■ RECORDS FOR THE EXERCISE ■
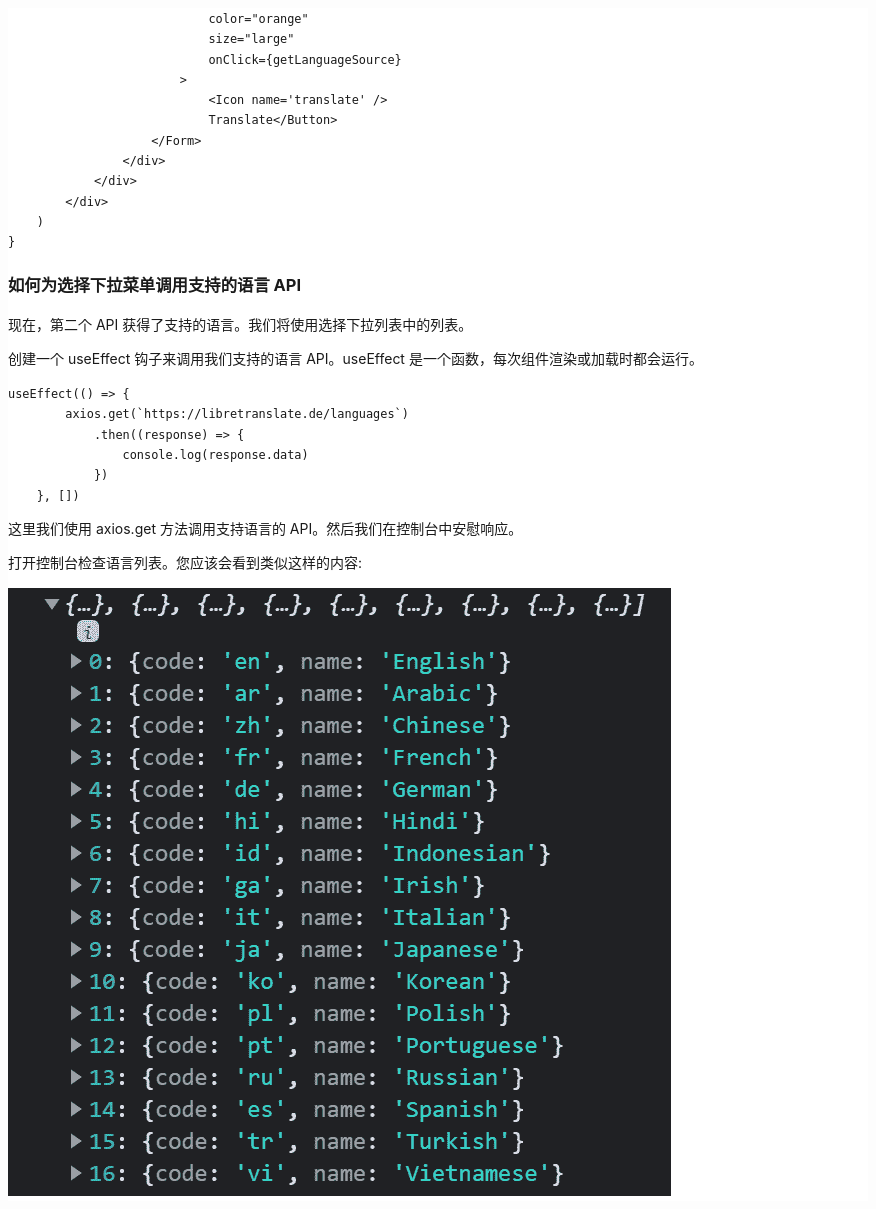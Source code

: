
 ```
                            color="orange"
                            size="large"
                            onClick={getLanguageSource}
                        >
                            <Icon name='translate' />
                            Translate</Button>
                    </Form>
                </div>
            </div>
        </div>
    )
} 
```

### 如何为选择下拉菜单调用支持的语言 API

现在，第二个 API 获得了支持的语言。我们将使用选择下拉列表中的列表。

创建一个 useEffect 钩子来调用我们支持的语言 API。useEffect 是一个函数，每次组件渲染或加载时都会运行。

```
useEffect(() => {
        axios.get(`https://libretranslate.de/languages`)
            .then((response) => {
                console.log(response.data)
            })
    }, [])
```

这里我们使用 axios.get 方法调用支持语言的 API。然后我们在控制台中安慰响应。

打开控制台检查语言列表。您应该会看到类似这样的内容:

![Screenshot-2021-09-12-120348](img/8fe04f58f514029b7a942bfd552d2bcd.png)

■ WHAT YOU ARE ASKED TO DO ■
Working from the entries above, filter out every line that lacks "axios" and copy what remains.

■ ANSWER SECTION ■
        axios.get(`https://libretranslate.de/languages`)
这里我们使用 axios.get 方法调用支持语言的 API。然后我们在控制台中安慰响应。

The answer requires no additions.